* Task goal
Could you filter the records below and return each line that holds "begin"?

────────

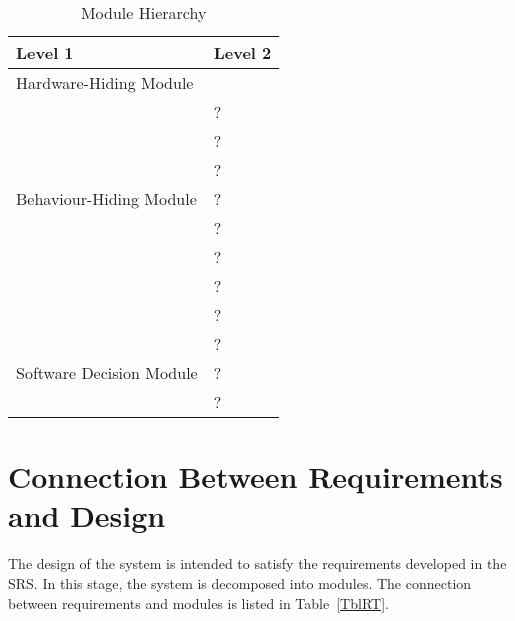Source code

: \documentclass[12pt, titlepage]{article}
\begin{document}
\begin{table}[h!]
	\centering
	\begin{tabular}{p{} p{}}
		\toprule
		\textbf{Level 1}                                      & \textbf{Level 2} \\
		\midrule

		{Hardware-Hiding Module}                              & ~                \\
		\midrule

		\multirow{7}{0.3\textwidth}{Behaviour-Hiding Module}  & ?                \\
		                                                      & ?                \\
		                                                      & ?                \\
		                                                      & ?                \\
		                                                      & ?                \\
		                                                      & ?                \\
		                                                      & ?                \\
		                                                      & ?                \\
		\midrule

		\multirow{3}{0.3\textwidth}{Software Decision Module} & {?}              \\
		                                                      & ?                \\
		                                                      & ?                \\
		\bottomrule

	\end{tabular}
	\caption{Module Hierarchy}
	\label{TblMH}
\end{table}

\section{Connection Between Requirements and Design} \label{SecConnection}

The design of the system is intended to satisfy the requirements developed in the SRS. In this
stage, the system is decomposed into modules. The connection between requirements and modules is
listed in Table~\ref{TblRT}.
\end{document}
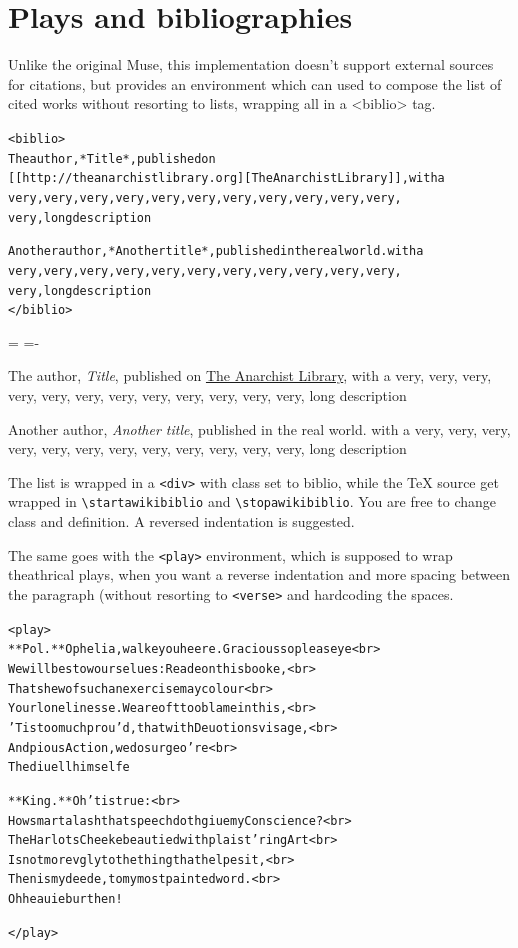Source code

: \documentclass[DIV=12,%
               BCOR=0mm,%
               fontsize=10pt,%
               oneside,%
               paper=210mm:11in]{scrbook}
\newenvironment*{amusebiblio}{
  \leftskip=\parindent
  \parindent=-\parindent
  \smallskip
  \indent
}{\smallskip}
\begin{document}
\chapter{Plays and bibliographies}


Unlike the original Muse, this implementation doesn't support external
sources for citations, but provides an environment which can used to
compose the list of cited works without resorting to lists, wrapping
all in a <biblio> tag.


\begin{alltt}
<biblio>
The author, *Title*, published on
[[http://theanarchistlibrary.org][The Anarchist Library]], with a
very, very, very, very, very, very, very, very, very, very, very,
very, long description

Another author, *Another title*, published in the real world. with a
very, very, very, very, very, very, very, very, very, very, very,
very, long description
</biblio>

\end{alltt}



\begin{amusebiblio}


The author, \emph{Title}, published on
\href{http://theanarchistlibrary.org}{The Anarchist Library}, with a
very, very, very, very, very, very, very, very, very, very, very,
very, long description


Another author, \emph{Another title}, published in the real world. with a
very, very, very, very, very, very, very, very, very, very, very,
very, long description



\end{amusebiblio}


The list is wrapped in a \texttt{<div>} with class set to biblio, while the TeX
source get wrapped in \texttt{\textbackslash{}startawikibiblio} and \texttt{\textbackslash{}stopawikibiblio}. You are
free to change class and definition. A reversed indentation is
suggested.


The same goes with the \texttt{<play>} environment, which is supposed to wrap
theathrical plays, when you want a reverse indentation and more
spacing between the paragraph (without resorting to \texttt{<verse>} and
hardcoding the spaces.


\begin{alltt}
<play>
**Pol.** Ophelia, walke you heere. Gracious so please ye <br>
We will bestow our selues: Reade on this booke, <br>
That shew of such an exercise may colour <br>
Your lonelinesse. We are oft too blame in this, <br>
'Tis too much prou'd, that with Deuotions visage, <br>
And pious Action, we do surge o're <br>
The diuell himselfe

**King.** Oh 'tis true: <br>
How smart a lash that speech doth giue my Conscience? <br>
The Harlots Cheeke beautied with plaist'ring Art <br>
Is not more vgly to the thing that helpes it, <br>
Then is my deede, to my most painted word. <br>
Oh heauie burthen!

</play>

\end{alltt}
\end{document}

────────

* Solution to this exercise
\begin{document}
\begin{table}[h!]
	\begin{tabular}{p{} p{}}
\begin{document}
\begin{alltt}
\begin{amusebiblio}
\begin{alltt}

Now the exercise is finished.